The Biggest Event of the Day in Oysterville

Oysterville Store and Post Office c. 1940

Oysterville Store and Post Office c. 1940

“Getting the mail” is a Big Deal in Oysterville. I don’t remember mail being an ‘event’ in other places that I’ve lived – places where the mail is delivered house-to-house every day. In fact, in my childhood in Alameda, I think the mail came twice a day. It was placed in the mailbox on the wall of the front porch and whoever came home first scooped it up and put it on the kitchen table.

In Oysterville, though, it seems to me that the mail was the most important event of the day. First there was the scramble in the household to finish up any correspondence or other items that needed to go with my grandfather (“Papa”) to the post office. While he waited, he often trimmed his beard or mustache although, come to think of it, it was probably the other way around – I, having collected all the outgoing mail standing on one foot and then the other waiting for him.

Then we would climb in his old Plymouth and he would drive (“like a bat out of hell” one of the neighbors often remarked, rudely I thought) to Minnie and Bert’s store and post office. I don’t remember ever walking that distance with Papa; we always went by car and, in memory at least, so did everybody else.

Inside the Oysterville Post Office, 2010

Inside the Oysterville Post Office, 2010

There would follow a very long time of buying and affixing stamps, collecting ‘our’ mail (which was never even glanced at until we got home) and discussing any late-breaking village news with postmistress Minnie and any other neighbors who were on their way in or out of the post office. I remember that part as interminable and I have no doubt that anyone still living who remembers my grandfather has a like-feeling about those visits. Oh how he loved to talk!

I don’t think we went into the store very often – not unless Bert was there and Papa wanted to say “hello.” On those occasions, I’m sure I stood on the little step-stool (provided for kids like me) and looked into the rounded-glass topped candy case, but I have few memories of getting any treats. Actually, then like now, I wasn’t very crazy about sweets.

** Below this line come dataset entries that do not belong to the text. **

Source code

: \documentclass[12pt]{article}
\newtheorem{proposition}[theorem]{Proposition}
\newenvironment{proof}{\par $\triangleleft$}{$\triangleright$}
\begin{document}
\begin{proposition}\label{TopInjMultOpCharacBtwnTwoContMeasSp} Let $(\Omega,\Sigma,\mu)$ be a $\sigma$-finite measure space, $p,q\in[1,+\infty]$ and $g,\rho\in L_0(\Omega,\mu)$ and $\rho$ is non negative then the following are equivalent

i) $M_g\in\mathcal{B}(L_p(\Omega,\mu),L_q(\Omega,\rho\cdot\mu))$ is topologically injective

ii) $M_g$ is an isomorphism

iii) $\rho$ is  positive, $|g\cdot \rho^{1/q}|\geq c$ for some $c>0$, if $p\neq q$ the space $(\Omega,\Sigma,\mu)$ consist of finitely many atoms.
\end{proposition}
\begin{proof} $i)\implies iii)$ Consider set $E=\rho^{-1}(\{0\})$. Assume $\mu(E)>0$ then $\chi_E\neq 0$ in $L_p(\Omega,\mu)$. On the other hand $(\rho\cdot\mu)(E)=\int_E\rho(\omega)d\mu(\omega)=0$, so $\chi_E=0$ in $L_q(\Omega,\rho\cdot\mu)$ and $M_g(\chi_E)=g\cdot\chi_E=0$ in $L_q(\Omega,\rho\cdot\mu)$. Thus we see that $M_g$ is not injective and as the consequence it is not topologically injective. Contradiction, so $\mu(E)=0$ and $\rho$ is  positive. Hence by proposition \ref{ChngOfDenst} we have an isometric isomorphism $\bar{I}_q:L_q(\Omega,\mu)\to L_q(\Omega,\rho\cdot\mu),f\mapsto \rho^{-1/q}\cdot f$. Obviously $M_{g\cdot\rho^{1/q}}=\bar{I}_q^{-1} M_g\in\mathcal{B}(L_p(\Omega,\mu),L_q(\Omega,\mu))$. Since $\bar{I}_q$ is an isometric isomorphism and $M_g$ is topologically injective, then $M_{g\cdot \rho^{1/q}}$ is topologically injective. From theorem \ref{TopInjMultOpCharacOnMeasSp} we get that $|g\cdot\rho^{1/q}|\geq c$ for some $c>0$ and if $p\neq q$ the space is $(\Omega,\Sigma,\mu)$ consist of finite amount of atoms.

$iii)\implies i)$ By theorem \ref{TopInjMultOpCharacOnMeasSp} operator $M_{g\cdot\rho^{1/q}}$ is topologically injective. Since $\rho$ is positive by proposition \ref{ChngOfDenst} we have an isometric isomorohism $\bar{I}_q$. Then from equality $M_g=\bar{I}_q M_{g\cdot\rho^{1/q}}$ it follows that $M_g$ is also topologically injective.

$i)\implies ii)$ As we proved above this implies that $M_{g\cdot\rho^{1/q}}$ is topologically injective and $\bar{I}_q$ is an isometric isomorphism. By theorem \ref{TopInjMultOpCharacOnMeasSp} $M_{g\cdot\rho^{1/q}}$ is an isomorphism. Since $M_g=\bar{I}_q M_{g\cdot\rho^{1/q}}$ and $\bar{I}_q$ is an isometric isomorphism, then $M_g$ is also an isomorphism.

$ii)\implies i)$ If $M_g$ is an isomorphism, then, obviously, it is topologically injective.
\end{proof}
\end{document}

Then, home we went and headed for the nursery (which today would be called the family room) to read the mail. Everyone stopped what they were doing and gathered round. Unless the incoming mail was of a very personal or private nature, everything was read aloud by the recipient. I never gave that a thought as a child, but I imagine that it was a habit Papa acquired as my grandmother gradually lost her sight. By my day, she was blind and the daily mail was a high point of the morning.

Harry and Helen Espy in the Nursery by Hilda Cole Espy, 1947

Harry and Helen Espy in the Nursery by Hilda Cole Espy, 1947

And it wasn’t just straight-ahead reading. Each bit of information was discussed and digested right down to the way it was written, the various possibilities of meaning and so on. On paper days – in those days, the Chinook Observer and the Ilwaco Tribune which came one on a Tuesday and one on a Friday I thinkPapa might hit the highlights but then the rest of us would leave to go about the day’s activities. I can still see Papa sitting at his desk, totally absorbed by the news and often chuckling at “some fool thing” one of the editors had said.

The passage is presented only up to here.